→ **Work required**
Scanning the entries below, copy every line that contains the word "Automated".
Supplied records Start Marker
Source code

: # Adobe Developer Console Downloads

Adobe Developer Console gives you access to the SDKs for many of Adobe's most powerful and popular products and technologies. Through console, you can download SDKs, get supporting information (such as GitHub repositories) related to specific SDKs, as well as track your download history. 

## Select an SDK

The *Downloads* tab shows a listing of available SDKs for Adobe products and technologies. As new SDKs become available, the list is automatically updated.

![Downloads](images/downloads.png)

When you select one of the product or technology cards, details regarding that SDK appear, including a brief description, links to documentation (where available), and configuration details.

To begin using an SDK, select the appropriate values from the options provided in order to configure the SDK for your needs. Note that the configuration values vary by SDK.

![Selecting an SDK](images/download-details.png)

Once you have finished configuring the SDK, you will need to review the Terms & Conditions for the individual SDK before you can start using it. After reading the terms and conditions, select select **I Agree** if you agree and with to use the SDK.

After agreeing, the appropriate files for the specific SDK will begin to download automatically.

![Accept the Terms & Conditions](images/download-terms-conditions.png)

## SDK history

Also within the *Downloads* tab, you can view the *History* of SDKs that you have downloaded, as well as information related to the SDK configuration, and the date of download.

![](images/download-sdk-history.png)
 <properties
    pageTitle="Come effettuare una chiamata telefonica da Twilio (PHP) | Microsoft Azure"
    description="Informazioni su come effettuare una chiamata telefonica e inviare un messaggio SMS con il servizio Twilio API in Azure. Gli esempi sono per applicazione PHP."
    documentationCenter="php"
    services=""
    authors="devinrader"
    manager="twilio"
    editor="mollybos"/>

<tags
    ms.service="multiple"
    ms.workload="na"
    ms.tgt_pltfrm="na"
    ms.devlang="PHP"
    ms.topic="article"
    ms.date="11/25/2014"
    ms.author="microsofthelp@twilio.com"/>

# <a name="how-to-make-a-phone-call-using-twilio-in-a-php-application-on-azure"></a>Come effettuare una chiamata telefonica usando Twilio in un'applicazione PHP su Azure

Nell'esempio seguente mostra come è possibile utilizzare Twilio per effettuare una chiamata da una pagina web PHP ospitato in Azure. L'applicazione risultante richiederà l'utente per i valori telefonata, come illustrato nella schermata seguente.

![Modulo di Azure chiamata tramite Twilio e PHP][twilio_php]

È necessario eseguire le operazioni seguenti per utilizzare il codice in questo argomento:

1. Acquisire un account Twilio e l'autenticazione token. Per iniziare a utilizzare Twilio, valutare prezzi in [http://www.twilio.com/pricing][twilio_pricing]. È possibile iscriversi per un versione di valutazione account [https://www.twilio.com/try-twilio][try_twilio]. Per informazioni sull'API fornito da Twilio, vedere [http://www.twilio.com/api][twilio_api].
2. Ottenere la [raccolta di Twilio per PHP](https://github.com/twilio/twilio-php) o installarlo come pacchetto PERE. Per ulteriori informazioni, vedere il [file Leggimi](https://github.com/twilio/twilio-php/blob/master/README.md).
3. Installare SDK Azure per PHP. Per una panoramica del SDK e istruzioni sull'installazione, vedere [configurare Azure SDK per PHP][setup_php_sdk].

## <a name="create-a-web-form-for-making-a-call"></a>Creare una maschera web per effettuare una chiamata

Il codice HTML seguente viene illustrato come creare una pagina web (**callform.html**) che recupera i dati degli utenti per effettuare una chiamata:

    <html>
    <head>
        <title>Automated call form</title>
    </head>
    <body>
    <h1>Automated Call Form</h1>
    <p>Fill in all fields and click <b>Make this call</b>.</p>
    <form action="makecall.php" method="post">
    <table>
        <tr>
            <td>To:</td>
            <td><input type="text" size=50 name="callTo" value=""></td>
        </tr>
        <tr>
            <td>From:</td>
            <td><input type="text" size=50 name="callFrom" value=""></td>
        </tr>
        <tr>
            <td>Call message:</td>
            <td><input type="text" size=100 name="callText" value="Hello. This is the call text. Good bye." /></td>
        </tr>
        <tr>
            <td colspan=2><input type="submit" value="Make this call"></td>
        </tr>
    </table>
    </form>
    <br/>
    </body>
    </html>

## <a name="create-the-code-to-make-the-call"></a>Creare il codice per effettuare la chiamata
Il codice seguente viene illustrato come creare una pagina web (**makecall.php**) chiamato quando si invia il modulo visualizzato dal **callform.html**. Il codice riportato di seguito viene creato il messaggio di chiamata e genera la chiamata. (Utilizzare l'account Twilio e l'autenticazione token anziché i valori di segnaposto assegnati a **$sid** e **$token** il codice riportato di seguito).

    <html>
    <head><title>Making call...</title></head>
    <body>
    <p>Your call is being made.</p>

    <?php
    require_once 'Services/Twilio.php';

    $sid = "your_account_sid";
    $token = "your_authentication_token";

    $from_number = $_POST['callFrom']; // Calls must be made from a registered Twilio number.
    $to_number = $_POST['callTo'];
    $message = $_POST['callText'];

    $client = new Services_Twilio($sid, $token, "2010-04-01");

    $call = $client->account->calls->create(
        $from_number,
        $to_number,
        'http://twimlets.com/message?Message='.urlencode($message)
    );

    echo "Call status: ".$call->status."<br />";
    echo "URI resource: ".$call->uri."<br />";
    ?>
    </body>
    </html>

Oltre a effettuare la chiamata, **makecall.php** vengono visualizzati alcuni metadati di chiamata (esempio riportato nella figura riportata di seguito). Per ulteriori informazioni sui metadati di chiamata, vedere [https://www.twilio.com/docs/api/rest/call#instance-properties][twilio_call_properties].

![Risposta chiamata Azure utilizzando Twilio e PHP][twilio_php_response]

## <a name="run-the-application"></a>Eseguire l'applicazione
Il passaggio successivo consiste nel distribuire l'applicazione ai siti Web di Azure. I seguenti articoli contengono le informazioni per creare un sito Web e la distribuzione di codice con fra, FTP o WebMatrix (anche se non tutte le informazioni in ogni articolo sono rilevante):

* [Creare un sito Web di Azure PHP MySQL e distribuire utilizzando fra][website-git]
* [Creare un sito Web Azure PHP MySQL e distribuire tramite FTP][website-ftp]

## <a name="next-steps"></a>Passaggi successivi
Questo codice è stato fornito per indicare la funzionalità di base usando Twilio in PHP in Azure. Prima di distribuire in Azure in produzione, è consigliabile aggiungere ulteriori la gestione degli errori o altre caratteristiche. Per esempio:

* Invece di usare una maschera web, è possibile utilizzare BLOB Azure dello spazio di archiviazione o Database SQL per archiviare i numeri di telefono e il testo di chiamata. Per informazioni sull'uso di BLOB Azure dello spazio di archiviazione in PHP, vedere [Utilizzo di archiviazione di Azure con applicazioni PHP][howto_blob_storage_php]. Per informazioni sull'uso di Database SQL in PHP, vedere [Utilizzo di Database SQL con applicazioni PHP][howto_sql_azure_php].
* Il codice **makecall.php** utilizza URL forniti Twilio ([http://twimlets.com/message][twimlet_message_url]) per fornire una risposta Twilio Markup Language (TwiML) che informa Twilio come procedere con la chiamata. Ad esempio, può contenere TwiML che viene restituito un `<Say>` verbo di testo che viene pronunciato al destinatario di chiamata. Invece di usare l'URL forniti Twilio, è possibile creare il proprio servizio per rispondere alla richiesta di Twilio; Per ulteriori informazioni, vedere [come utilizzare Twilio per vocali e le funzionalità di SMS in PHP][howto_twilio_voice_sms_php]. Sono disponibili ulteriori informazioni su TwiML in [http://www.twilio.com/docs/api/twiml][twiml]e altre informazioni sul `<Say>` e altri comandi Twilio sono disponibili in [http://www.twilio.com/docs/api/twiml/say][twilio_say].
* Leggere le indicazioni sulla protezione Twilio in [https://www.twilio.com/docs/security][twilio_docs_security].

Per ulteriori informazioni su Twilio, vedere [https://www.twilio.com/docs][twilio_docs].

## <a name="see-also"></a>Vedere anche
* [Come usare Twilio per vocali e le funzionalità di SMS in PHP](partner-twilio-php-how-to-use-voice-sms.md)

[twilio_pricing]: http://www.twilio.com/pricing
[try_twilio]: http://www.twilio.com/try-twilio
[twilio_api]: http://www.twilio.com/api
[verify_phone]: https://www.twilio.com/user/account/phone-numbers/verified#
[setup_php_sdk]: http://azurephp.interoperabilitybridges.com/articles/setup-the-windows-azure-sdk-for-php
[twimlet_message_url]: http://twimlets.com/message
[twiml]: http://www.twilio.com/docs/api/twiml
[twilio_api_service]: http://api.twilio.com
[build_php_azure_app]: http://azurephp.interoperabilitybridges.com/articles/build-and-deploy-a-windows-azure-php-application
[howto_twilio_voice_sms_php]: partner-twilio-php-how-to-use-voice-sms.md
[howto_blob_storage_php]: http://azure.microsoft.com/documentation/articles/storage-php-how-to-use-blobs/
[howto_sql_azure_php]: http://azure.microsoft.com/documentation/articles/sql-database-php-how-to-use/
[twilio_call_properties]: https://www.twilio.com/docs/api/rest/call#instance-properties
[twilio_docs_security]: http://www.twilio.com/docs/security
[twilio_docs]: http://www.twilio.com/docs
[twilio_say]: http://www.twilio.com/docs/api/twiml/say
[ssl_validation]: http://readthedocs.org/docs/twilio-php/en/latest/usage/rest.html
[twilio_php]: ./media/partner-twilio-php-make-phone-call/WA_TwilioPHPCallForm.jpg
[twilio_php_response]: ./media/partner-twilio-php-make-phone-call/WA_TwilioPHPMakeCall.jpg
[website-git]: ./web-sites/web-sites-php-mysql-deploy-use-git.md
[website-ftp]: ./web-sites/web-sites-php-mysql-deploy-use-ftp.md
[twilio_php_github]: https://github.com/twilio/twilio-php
Supplied records End Marker
→ **Output for this exercise**
        <title>Automated call form</title>
    <h1>Automated Call Form</h1>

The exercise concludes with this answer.